Em algumas famílias, o pai ou a mãe constrói dentro da criança uma imagem deturpada do ex-parceiro e isso pode influenciar para que o filho se negue a ter qualquer tipo de relação com aquele que for acusado. Quando um dos pais é massacrado (justa ou injustamente) pelo outro, o filho se torna uma pessoa insegura e com maus sentimentos dentro de si.

Em outros casos o filho representa o prêmio para aquele que fica com a guarda. Um exemplo é a mãe que recebe a pensão todo mês no mesmo dia, quando atrasa um ou dois dias, diz para o pai que não deixará ver o filho enquanto não for quitada a pensão.

O divórcio dos pais pode desencadear algumas fantasias no filho. Ele pode pensar que a separação aconteceu por que ele falou ou fez algo de errado, ou ainda pensar que se os pais deixaram de se amar, podem não amá-lo também.

Todas as fantasias deixam o filho mais ansioso, podendo reagir aos eventos da vida com agressividade, birra, tristeza profunda, desinteresse ou regredindo a estágios de vida anterior (ex: chupar o dedo).

Do mesmo modo que o filho sente culpa, os pais também podem se sentir culpados pelo sofrimento do filho, manifestando sem perceber, atitudes compensatórias (deixar a criança fazer tudo o que tem vontade para poupá-la de sofrimento). É como se tivessem que suprir a ausência do outro sendo mãe e pai ao mesmo tempo.

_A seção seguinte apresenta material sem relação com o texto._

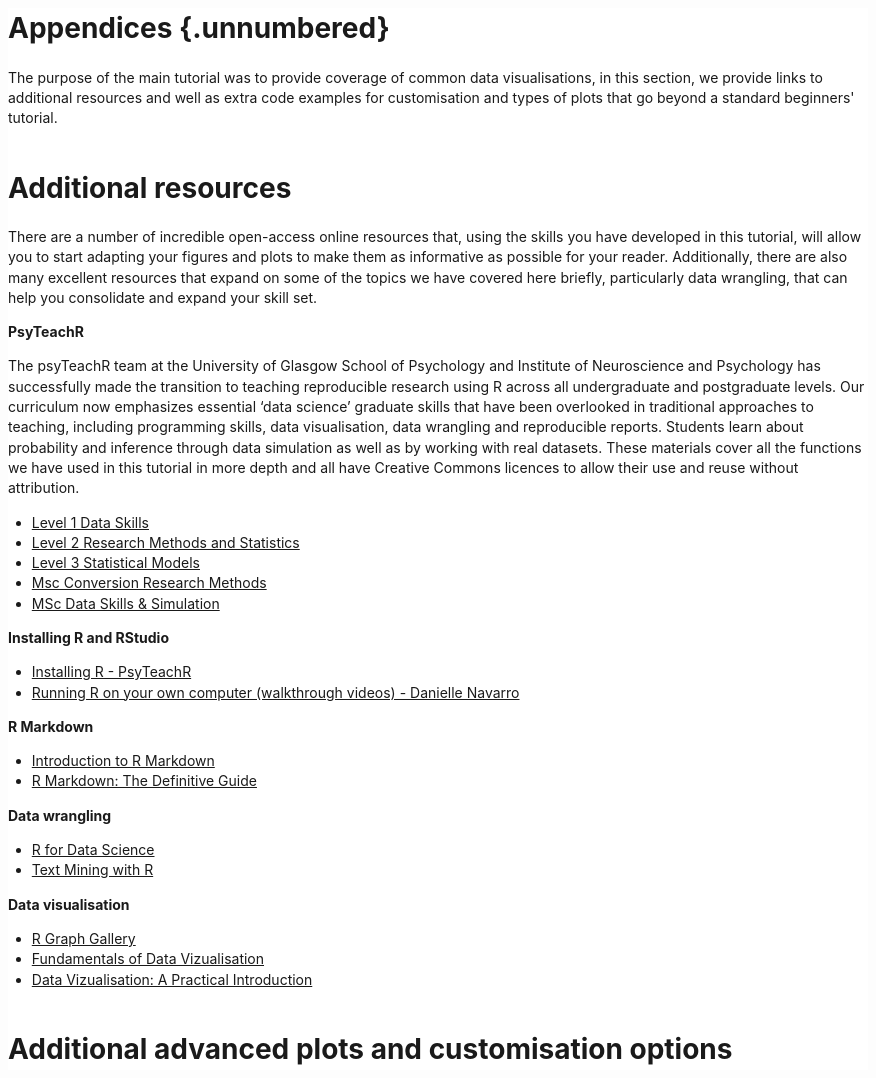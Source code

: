 # Appendices {.unnumbered}

The purpose of the main tutorial was to provide coverage of common data visualisations, in this section, we provide links to additional resources and well as extra code examples for customisation and types of plots that go beyond a standard beginners' tutorial.

# Additional resources

There are a number of incredible open-access online resources that, using the skills you have developed in this tutorial, will allow you to start adapting your figures and plots to make them as informative as possible for your reader. Additionally, there are also many excellent resources that expand on some of the topics we have covered here briefly, particularly data wrangling, that can help you consolidate and expand your skill set.

**PsyTeachR**

The psyTeachR team at the University of Glasgow School of Psychology and Institute of Neuroscience and Psychology has successfully made the transition to teaching reproducible research using R across all undergraduate and postgraduate levels. Our curriculum now emphasizes essential ‘data science’ graduate skills that have been overlooked in traditional approaches to teaching, including programming skills, data visualisation, data wrangling and reproducible reports. Students learn about probability and inference through data simulation as well as by working with real datasets. These materials cover all the functions we have used in this tutorial in more depth and all have Creative Commons licences to allow their use and reuse without attribution.

* [Level 1 Data Skills](https://psyteachr.github.io/ug1-practical/)
* [Level 2 Research Methods and Statistics](https://psyteachr.github.io/ug2-practical/)
* [Level 3 Statistical Models](https://psyteachr.github.io/ug3-stats/)
* [Msc Conversion Research Methods](https://psyteachr.github.io/msc-conv/)
* [MSc Data Skills & Simulation](https://psyteachr.github.io/msc-data-skills/)

**Installing R and RStudio**

* [Installing R - PsyTeachR](https://psyteachr.github.io/msc-conv/installing-r.html)
* [Running R on your own computer (walkthrough videos) - Danielle Navarro](https://www.youtube.com/playlist?list=PLRPB0ZzEYegOZivdelOuEn-R-XUN-DOjd)

**R Markdown**

* [Introduction to R Markdown](https://rmarkdown.rstudio.com/lesson-1.html)
* [R Markdown: The Definitive Guide](https://bookdown.org/yihui/rmarkdown/)

**Data wrangling**

* [R for Data Science](https://r4ds.had.co.nz/)
* [Text Mining with R](https://www.tidytextmining.com/)

**Data visualisation**

* [R Graph Gallery](https://www.r-graph-gallery.com/index.html)
* [Fundamentals of Data Vizualisation](https://clauswilke.com/dataviz/)
* [Data Vizualisation: A Practical Introduction](https://socviz.co/)


# Additional advanced plots and customisation options
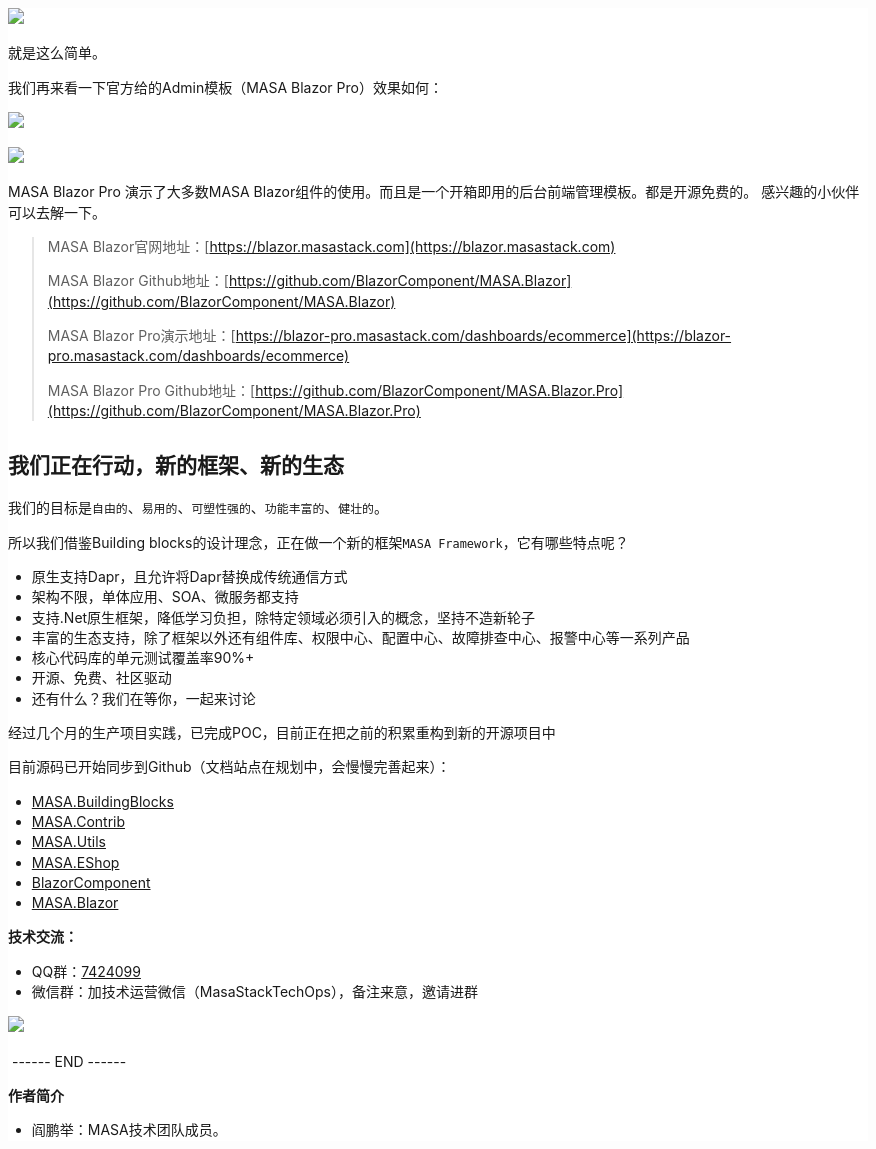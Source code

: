 ![](https://img1.d9tools.com/2022/01/0710.png)

就是这么简单。

我们再来看一下官方给的Admin模板（MASA Blazor Pro）效果如何：

![](https://img1.d9tools.com/2022/01/0711.png)

![](https://img1.d9tools.com/2022/01/0712.png)

MASA Blazor Pro 演示了大多数MASA Blazor组件的使用。而且是一个开箱即用的后台前端管理模板。都是开源免费的。 感兴趣的小伙伴可以去解一下。

>MASA Blazor官网地址：[https://blazor.masastack.com](https://blazor.masastack.com)
>
>MASA Blazor Github地址：[https://github.com/BlazorComponent/MASA.Blazor](https://github.com/BlazorComponent/MASA.Blazor)
>
>MASA Blazor Pro演示地址：[https://blazor-pro.masastack.com/dashboards/ecommerce](https://blazor-pro.masastack.com/dashboards/ecommerce)
>
>MASA Blazor Pro Github地址：[https://github.com/BlazorComponent/MASA.Blazor.Pro](https://github.com/BlazorComponent/MASA.Blazor.Pro)

## 我们正在行动，新的框架、新的生态

我们的目标是`自由的`、`易用的`、`可塑性强的`、`功能丰富的`、`健壮的`。

所以我们借鉴Building blocks的设计理念，正在做一个新的框架`MASA Framework`，它有哪些特点呢？

- 原生支持Dapr，且允许将Dapr替换成传统通信方式
- 架构不限，单体应用、SOA、微服务都支持
- 支持.Net原生框架，降低学习负担，除特定领域必须引入的概念，坚持不造新轮子
- 丰富的生态支持，除了框架以外还有组件库、权限中心、配置中心、故障排查中心、报警中心等一系列产品
- 核心代码库的单元测试覆盖率90%+
- 开源、免费、社区驱动
- 还有什么？我们在等你，一起来讨论

经过几个月的生产项目实践，已完成POC，目前正在把之前的积累重构到新的开源项目中

目前源码已开始同步到Github（文档站点在规划中，会慢慢完善起来）：

- [MASA.BuildingBlocks](https://github.com/masastack/MASA.BuildingBlocks)
- [MASA.Contrib](https://github.com/masastack/MASA.Contrib)
- [MASA.Utils](https://github.com/masastack/MASA.Utils)
- [MASA.EShop](https://github.com/masalabs/MASA.EShop)
- [BlazorComponent](https://github.com/blazorcomponent/BlazorComponent)
- [MASA.Blazor](https://github.com/blazorcomponent/MASA.Blazor)

**技术交流：**

- QQ群：[7424099](http://wpa.qq.com/msgrd?v=3&uin=7424099&site=qq&menu=yes)
- 微信群：加技术运营微信（MasaStackTechOps），备注来意，邀请进群

![](https://img1.d9tools.com/2022/01/0713.png)

​ ------ END ------

**作者简介**

- 阎鹏举：MASA技术团队成员。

Para que o processo de separação aconteça de forma tranquila é importante que os pais escolham o caminho da verdade em que os filhos estejam de fora dos problemas que não são deles.

É importante ter maturidade, sabendo separar a magoa com a situação conjugal da história que tem com o filho.

Os dois são responsáveis pelo fim da relação e encarar que tem um filho juntos não é uma tentativa de apagar o que o casal fez, mas abrir espaço para que o filho se relacione com o pai e a mãe de forma genuína.